- _ENTRIES PROVIDED_
►
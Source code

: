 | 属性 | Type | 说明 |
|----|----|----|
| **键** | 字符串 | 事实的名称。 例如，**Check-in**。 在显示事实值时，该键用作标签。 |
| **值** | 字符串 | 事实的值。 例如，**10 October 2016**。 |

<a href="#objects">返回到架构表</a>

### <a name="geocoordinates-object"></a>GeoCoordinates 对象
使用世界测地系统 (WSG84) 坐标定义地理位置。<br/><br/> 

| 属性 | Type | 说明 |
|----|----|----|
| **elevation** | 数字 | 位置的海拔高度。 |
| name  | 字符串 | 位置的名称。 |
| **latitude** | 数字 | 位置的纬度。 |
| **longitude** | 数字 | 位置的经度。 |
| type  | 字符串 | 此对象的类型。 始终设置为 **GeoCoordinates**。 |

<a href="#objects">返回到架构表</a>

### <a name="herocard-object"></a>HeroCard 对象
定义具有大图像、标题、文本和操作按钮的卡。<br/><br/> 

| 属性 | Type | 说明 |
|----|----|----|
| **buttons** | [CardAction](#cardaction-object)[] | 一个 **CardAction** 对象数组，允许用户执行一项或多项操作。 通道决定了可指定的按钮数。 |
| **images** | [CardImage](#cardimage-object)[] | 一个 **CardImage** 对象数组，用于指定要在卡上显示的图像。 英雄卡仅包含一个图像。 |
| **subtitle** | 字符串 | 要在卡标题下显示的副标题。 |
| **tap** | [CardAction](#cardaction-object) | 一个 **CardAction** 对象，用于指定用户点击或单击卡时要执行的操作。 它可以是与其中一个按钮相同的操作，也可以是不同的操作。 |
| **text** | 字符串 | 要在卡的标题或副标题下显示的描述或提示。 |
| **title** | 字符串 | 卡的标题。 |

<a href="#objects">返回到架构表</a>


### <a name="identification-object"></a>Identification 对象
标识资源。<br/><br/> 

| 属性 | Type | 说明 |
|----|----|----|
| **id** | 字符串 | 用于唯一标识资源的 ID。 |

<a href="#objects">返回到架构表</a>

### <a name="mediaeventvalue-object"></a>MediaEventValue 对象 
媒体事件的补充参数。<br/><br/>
◄
Reproduce the records above exactly, character for character.

- _RESPONSE TO THE TASK_
Source code

: | 属性 | Type | 说明 |
|----|----|----|
| **键** | 字符串 | 事实的名称。 例如，**Check-in**。 在显示事实值时，该键用作标签。 |
| **值** | 字符串 | 事实的值。 例如，**10 October 2016**。 |

<a href="#objects">返回到架构表</a>

### <a name="geocoordinates-object"></a>GeoCoordinates 对象
使用世界测地系统 (WSG84) 坐标定义地理位置。<br/><br/> 

| 属性 | Type | 说明 |
|----|----|----|
| **elevation** | 数字 | 位置的海拔高度。 |
| name  | 字符串 | 位置的名称。 |
| **latitude** | 数字 | 位置的纬度。 |
| **longitude** | 数字 | 位置的经度。 |
| type  | 字符串 | 此对象的类型。 始终设置为 **GeoCoordinates**。 |

<a href="#objects">返回到架构表</a>

### <a name="herocard-object"></a>HeroCard 对象
定义具有大图像、标题、文本和操作按钮的卡。<br/><br/> 

| 属性 | Type | 说明 |
|----|----|----|
| **buttons** | [CardAction](#cardaction-object)[] | 一个 **CardAction** 对象数组，允许用户执行一项或多项操作。 通道决定了可指定的按钮数。 |
| **images** | [CardImage](#cardimage-object)[] | 一个 **CardImage** 对象数组，用于指定要在卡上显示的图像。 英雄卡仅包含一个图像。 |
| **subtitle** | 字符串 | 要在卡标题下显示的副标题。 |
| **tap** | [CardAction](#cardaction-object) | 一个 **CardAction** 对象，用于指定用户点击或单击卡时要执行的操作。 它可以是与其中一个按钮相同的操作，也可以是不同的操作。 |
| **text** | 字符串 | 要在卡的标题或副标题下显示的描述或提示。 |
| **title** | 字符串 | 卡的标题。 |

<a href="#objects">返回到架构表</a>


### <a name="identification-object"></a>Identification 对象
标识资源。<br/><br/> 

| 属性 | Type | 说明 |
|----|----|----|
| **id** | 字符串 | 用于唯一标识资源的 ID。 |

<a href="#objects">返回到架构表</a>

### <a name="mediaeventvalue-object"></a>MediaEventValue 对象 
媒体事件的补充参数。<br/><br/>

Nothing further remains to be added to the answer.